WORK REQUIRED -
Using the entries that follow, count the lines containing the word "Décret" and give that number by itself.

--------------------

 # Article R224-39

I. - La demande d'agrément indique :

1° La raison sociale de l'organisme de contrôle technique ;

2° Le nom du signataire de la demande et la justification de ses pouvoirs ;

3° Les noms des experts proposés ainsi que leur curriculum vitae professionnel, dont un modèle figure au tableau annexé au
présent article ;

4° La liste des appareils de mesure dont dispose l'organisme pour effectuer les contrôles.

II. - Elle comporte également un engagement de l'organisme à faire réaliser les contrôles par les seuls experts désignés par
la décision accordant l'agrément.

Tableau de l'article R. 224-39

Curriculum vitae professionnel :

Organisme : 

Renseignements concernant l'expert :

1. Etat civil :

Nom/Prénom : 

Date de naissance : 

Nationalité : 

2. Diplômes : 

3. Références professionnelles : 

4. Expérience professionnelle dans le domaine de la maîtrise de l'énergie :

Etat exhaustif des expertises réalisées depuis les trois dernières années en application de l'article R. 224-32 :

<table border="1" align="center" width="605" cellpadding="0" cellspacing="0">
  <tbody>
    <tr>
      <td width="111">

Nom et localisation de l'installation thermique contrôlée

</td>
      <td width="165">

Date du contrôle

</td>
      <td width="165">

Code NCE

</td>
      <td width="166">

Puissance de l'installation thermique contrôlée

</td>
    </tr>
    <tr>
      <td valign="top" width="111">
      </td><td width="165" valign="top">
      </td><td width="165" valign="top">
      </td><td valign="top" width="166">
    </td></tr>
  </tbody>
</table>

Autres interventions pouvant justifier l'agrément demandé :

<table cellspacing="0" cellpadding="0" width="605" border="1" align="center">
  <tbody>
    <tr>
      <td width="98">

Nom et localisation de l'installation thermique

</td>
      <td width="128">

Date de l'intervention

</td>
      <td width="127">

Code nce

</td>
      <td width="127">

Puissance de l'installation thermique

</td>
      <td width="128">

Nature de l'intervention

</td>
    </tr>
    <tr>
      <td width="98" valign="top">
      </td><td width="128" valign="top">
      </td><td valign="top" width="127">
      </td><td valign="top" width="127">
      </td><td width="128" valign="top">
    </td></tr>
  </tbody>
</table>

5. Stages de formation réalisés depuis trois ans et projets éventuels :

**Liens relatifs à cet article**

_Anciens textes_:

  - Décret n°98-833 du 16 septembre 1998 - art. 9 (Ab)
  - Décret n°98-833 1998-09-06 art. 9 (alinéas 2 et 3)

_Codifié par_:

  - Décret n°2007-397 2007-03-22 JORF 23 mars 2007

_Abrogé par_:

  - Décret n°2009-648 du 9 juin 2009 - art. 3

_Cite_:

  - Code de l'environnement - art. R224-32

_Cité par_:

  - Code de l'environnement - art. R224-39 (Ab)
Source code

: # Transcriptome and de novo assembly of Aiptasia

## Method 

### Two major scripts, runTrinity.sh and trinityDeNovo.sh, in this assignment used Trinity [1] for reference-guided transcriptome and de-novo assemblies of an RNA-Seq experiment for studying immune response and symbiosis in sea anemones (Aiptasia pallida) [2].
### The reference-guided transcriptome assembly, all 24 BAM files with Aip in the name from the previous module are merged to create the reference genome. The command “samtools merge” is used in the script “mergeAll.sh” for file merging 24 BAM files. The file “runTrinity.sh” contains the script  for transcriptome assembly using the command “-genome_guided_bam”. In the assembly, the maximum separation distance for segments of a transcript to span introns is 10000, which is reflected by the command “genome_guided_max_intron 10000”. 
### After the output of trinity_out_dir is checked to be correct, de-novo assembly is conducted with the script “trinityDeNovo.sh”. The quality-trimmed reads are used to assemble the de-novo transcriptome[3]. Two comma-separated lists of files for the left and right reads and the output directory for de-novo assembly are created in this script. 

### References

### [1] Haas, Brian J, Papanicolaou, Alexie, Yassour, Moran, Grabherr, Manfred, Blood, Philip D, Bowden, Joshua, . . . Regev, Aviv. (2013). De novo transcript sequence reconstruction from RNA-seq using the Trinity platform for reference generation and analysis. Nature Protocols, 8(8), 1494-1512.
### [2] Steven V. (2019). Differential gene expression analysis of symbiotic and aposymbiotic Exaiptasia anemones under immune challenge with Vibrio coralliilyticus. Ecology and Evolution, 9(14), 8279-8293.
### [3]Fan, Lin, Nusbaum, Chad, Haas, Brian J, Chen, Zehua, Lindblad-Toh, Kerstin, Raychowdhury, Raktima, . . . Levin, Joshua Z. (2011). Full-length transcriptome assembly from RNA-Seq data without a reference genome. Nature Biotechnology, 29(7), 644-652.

--------------------

EXPECTED ANSWER -
4